EXERCISE OBJECTIVE :: Write out the records in full and without alteration, setting aside their pictures.
------ SOURCE DATA
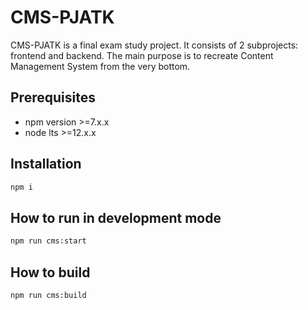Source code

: # CMS-PJATK
CMS-PJATK is a final exam study project. It consists of 2 subprojects: frontend and backend. The main purpose is to recreate Content Management System from the very bottom.

## Prerequisites
- npm version >=7.x.x
- node lts >=12.x.x

## Installation
```bash
npm i
```

## How to run in development mode
```bash
npm run cms:start
```
## How to build
```bash
npm run cms:build
```
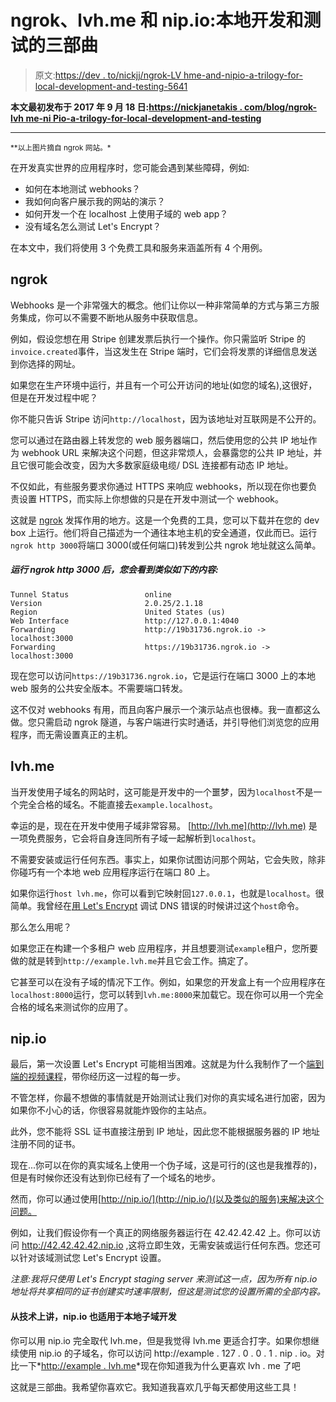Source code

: # ngrok、lvh.me 和 nip.io:本地开发和测试的三部曲

> 原文:[https://dev . to/nickjj/ngrok-LV hme-and-nipio-a-trilogy-for-local-development-and-testing-5641](https://dev.to/nickjj/ngrok-lvhme-and-nipio-a-trilogy-for-local-development-and-testing-5641)

**本文最初发布于 2017 年 9 月 18 日:[https://nickjanetakis . com/blog/ngrok-lvh me-ni Pio-a-trilogy-for-local-development-and-testing](https://nickjanetakis.com/blog/ngrok-lvhme-nipio-a-trilogy-for-local-development-and-testing)**

* * *

 <small class="text-muted">**以上图片摘自 ngrok 网站。*</small> 

在开发真实世界的应用程序时，您可能会遇到某些障碍，例如:

*   如何在本地测试 webhooks？
*   我如何向客户展示我的网站的演示？
*   如何开发一个在 localhost 上使用子域的 web app？
*   没有域名怎么测试 Let's Encrypt？

在本文中，我们将使用 3 个免费工具和服务来涵盖所有 4 个用例。

## [](#ngrok)ngrok

Webhooks 是一个非常强大的概念。他们让你以一种非常简单的方式与第三方服务集成，你可以不需要不断地从服务中获取信息。

例如，假设您想在用 Stripe 创建发票后执行一个操作。你只需监听 Stripe 的`invoice.created`事件，当这发生在 Stripe 端时，它们会将发票的详细信息发送到你选择的网址。

如果您在生产环境中运行，并且有一个可公开访问的地址(如您的域名),这很好，但是在开发过程中呢？

你不能只告诉 Stripe 访问`http://localhost`，因为该地址对互联网是不公开的。

您可以通过在路由器上转发您的 web 服务器端口，然后使用您的公共 IP 地址作为 webhook URL 来解决这个问题，但这非常烦人，会暴露您的公共 IP 地址，并且它很可能会改变，因为大多数家庭级电缆/ DSL 连接都有动态 IP 地址。

不仅如此，有些服务要求你通过 HTTPS 来响应 webhooks，所以现在你也要负责设置 HTTPS，而实际上你想做的只是在开发中测试一个 webhook。

这就是 [ngrok](https://ngrok.com/) 发挥作用的地方。这是一个免费的工具，您可以下载并在您的 dev box 上运行。他们将自己描述为一个通往本地主机的安全通道，仅此而已。运行`ngrok http 3000`将端口 3000(或任何端口)转发到公共 ngrok 地址就这么简单。

##### [](#after-running-ngrok-http-3000-you-would-see-something-similar-to)运行 ngrok http 3000 后，您会看到类似如下的内容:

```
Tunnel Status                 online                                            
Version                       2.0.25/2.1.18                                     
Region                        United States (us)                                
Web Interface                 http://127.0.0.1:4040                             
Forwarding                    http://19b31736.ngrok.io -> localhost:3000        
Forwarding                    https://19b31736.ngrok.io -> localhost:3000 
```

现在您可以访问`https://19b31736.ngrok.io`，它是运行在端口 3000 上的本地 web 服务的公共安全版本。不需要端口转发。

这不仅对 webhooks 有用，而且向客户展示一个演示站点也很棒。我一直都这么做。您只需启动 ngrok 隧道，与客户端进行实时通话，并引导他们浏览您的应用程序，而无需设置真正的主机。

## [](#lvhme)lvh.me

当开发使用子域名的网站时，这可能是开发中的一个噩梦，因为`localhost`不是一个完全合格的域名。不能直接去`example.localhost`。

幸运的是，现在在开发中使用子域非常容易。 [http://lvh.me](http://lvh.me) 是一项免费服务，它会将自身连同所有子域一起解析到`localhost`。

不需要安装或运行任何东西。事实上，如果你试图访问那个网站，它会失败，除非你碰巧有一个本地 web 应用程序运行在端口 80 上。

如果你运行`host lvh.me`，你可以看到它映射回`127.0.0.1`，也就是`localhost`。很简单。我曾经在[用 Let's Encrypt](https://nickjanetakis.com/blog/debugging-lets-encrypt-errors-sometimes-its-not-your-fault) 调试 DNS 错误的时候讲过这个`host`命令。

那么怎么用呢？

如果您正在构建一个多租户 web 应用程序，并且想要测试`example`租户，您所要做的就是转到`http://example.lvh.me`并且它会工作。搞定了。

它甚至可以在没有子域的情况下工作。例如，如果您的开发盒上有一个应用程序在`localhost:8000`运行，您可以转到`lvh.me:8000`来加载它。现在你可以用一个完全合格的域名来测试你的应用了。

## [](#nipio)nip.io

最后，第一次设置 Let's Encrypt 可能相当困难。这就是为什么我制作了一个[端到端的视频课程](https://httpswithletsencrypt.com/?utm_source=devto&utm_medium=website&utm_campaign=ngrok-trio)，带你经历这一过程的每一步。

不管怎样，你最不想做的事情就是开始测试让我们对你的真实域名进行加密，因为如果你不小心的话，你很容易就能炸毁你的主站点。

此外，您不能将 SSL 证书直接注册到 IP 地址，因此您不能根据服务器的 IP 地址注册不同的证书。

现在...你可以在你的真实域名上使用一个伪子域，这是可行的(这也是我推荐的)，但是有时候你还没有达到你已经有了一个域名的地步。

然而，你可以通过使用[http://nip.io/](http://nip.io/)(以及类似的服务)来解决这个问题。

例如，让我们假设你有一个真正的网络服务器运行在 42.42.42.42 上。你可以访问 http://42.42.42.42.nip.io ,这将立即生效，无需安装或运行任何东西。您还可以针对该域测试您 Let's Encrypt 设置。

*注意:我将只使用 Let's Encrypt staging server 来测试这一点，因为所有 nip.io 地址将共享相同的证书创建实时速率限制，但这是测试您的设置所需的全部内容。*

#### 从技术上讲，nip.io 也适用于本地子域开发

你可以用 nip.io 完全取代 lvh.me，但是我觉得 lvh.me 更适合打字。如果你想继续使用 nip.io 的子域名，你可以访问 http://example . 127 . 0 . 0 . 1 . nip . io。对比一下*[http://example . lvh.me](http://example.lvh.me)*现在你知道我为什么更喜欢 lvh . me 了吧

这就是三部曲。我希望你喜欢它。我知道我喜欢几乎每天都使用这些工具！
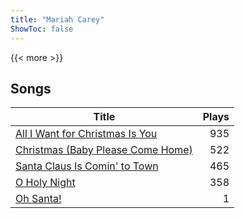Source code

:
 ```yaml
---
title: "Mariah Carey"
ShowToc: false
---
```


{{< more >}}

## Songs
Title | Plays 
----- | -----: 
[All I Want for Christmas Is You](/songs/all-i-want-for-christmas-is-you) | 935
[Christmas (Baby Please Come Home)](/songs/christmas-baby-please-come-home) | 522
[Santa Claus Is Comin' to Town](/songs/santa-claus-is-comin-to-town) | 465
[O Holy Night](/songs/o-holy-night) | 358
[Oh Santa!](/songs/oh-santa) | 1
------------
TASK OUTPUT ::
Source code

: # CMS-PJATK
CMS-PJATK is a final exam study project. It consists of 2 subprojects: frontend and backend. The main purpose is to recreate Content Management System from the very bottom.

## Prerequisites
- npm version >=7.x.x
- node lts >=12.x.x

## Installation
```bash
npm i
```

## How to run in development mode
```bash
npm run cms:start
```
## How to build
```bash
npm run cms:build
```
Source code

: # ngrok、lvh.me 和 nip.io:本地开发和测试的三部曲

> 原文:[https://dev . to/nickjj/ngrok-LV hme-and-nipio-a-trilogy-for-local-development-and-testing-5641](https://dev.to/nickjj/ngrok-lvhme-and-nipio-a-trilogy-for-local-development-and-testing-5641)

**本文最初发布于 2017 年 9 月 18 日:[https://nickjanetakis . com/blog/ngrok-lvh me-ni Pio-a-trilogy-for-local-development-and-testing](https://nickjanetakis.com/blog/ngrok-lvhme-nipio-a-trilogy-for-local-development-and-testing)**

* * *

 <small class="text-muted">**以上图片摘自 ngrok 网站。*</small> 

在开发真实世界的应用程序时，您可能会遇到某些障碍，例如:

*   如何在本地测试 webhooks？
*   我如何向客户展示我的网站的演示？
*   如何开发一个在 localhost 上使用子域的 web app？
*   没有域名怎么测试 Let's Encrypt？

在本文中，我们将使用 3 个免费工具和服务来涵盖所有 4 个用例。

## [](#ngrok)ngrok

Webhooks 是一个非常强大的概念。他们让你以一种非常简单的方式与第三方服务集成，你可以不需要不断地从服务中获取信息。

例如，假设您想在用 Stripe 创建发票后执行一个操作。你只需监听 Stripe 的`invoice.created`事件，当这发生在 Stripe 端时，它们会将发票的详细信息发送到你选择的网址。

如果您在生产环境中运行，并且有一个可公开访问的地址(如您的域名),这很好，但是在开发过程中呢？

你不能只告诉 Stripe 访问`http://localhost`，因为该地址对互联网是不公开的。

您可以通过在路由器上转发您的 web 服务器端口，然后使用您的公共 IP 地址作为 webhook URL 来解决这个问题，但这非常烦人，会暴露您的公共 IP 地址，并且它很可能会改变，因为大多数家庭级电缆/ DSL 连接都有动态 IP 地址。

不仅如此，有些服务要求你通过 HTTPS 来响应 webhooks，所以现在你也要负责设置 HTTPS，而实际上你想做的只是在开发中测试一个 webhook。

这就是 [ngrok](https://ngrok.com/) 发挥作用的地方。这是一个免费的工具，您可以下载并在您的 dev box 上运行。他们将自己描述为一个通往本地主机的安全通道，仅此而已。运行`ngrok http 3000`将端口 3000(或任何端口)转发到公共 ngrok 地址就这么简单。

##### [](#after-running-ngrok-http-3000-you-would-see-something-similar-to)运行 ngrok http 3000 后，您会看到类似如下的内容:

```
Tunnel Status                 online                                            
Version                       2.0.25/2.1.18                                     
Region                        United States (us)                                
Web Interface                 http://127.0.0.1:4040                             
Forwarding                    http://19b31736.ngrok.io -> localhost:3000        
Forwarding                    https://19b31736.ngrok.io -> localhost:3000 
```

现在您可以访问`https://19b31736.ngrok.io`，它是运行在端口 3000 上的本地 web 服务的公共安全版本。不需要端口转发。

这不仅对 webhooks 有用，而且向客户展示一个演示站点也很棒。我一直都这么做。您只需启动 ngrok 隧道，与客户端进行实时通话，并引导他们浏览您的应用程序，而无需设置真正的主机。

## [](#lvhme)lvh.me

当开发使用子域名的网站时，这可能是开发中的一个噩梦，因为`localhost`不是一个完全合格的域名。不能直接去`example.localhost`。

幸运的是，现在在开发中使用子域非常容易。 [http://lvh.me](http://lvh.me) 是一项免费服务，它会将自身连同所有子域一起解析到`localhost`。

不需要安装或运行任何东西。事实上，如果你试图访问那个网站，它会失败，除非你碰巧有一个本地 web 应用程序运行在端口 80 上。

如果你运行`host lvh.me`，你可以看到它映射回`127.0.0.1`，也就是`localhost`。很简单。我曾经在[用 Let's Encrypt](https://nickjanetakis.com/blog/debugging-lets-encrypt-errors-sometimes-its-not-your-fault) 调试 DNS 错误的时候讲过这个`host`命令。

那么怎么用呢？

如果您正在构建一个多租户 web 应用程序，并且想要测试`example`租户，您所要做的就是转到`http://example.lvh.me`并且它会工作。搞定了。

它甚至可以在没有子域的情况下工作。例如，如果您的开发盒上有一个应用程序在`localhost:8000`运行，您可以转到`lvh.me:8000`来加载它。现在你可以用一个完全合格的域名来测试你的应用了。

## [](#nipio)nip.io

最后，第一次设置 Let's Encrypt 可能相当困难。这就是为什么我制作了一个[端到端的视频课程](https://httpswithletsencrypt.com/?utm_source=devto&utm_medium=website&utm_campaign=ngrok-trio)，带你经历这一过程的每一步。

不管怎样，你最不想做的事情就是开始测试让我们对你的真实域名进行加密，因为如果你不小心的话，你很容易就能炸毁你的主站点。

此外，您不能将 SSL 证书直接注册到 IP 地址，因此您不能根据服务器的 IP 地址注册不同的证书。

现在...你可以在你的真实域名上使用一个伪子域，这是可行的(这也是我推荐的)，但是有时候你还没有达到你已经有了一个域名的地步。

然而，你可以通过使用[http://nip.io/](http://nip.io/)(以及类似的服务)来解决这个问题。

例如，让我们假设你有一个真正的网络服务器运行在 42.42.42.42 上。你可以访问 http://42.42.42.42.nip.io ,这将立即生效，无需安装或运行任何东西。您还可以针对该域测试您 Let's Encrypt 设置。

*注意:我将只使用 Let's Encrypt staging server 来测试这一点，因为所有 nip.io 地址将共享相同的证书创建实时速率限制，但这是测试您的设置所需的全部内容。*

#### 从技术上讲，nip.io 也适用于本地子域开发

你可以用 nip.io 完全取代 lvh.me，但是我觉得 lvh.me 更适合打字。如果你想继续使用 nip.io 的子域名，你可以访问 http://example . 127 . 0 . 0 . 1 . nip . io。对比一下*[http://example . lvh.me](http://example.lvh.me)*现在你知道我为什么更喜欢 lvh . me 了吧

这就是三部曲。我希望你喜欢它。我知道我喜欢几乎每天都使用这些工具！
Source code

:
 ```yaml
---
title: "Mariah Carey"
ShowToc: false
---
```


{{< more >}}

## Songs
Title | Plays 
----- | -----: 
[All I Want for Christmas Is You](/songs/all-i-want-for-christmas-is-you) | 935
[Christmas (Baby Please Come Home)](/songs/christmas-baby-please-come-home) | 522
[Santa Claus Is Comin' to Town](/songs/santa-claus-is-comin-to-town) | 465
[O Holy Night](/songs/o-holy-night) | 358
[Oh Santa!](/songs/oh-santa) | 1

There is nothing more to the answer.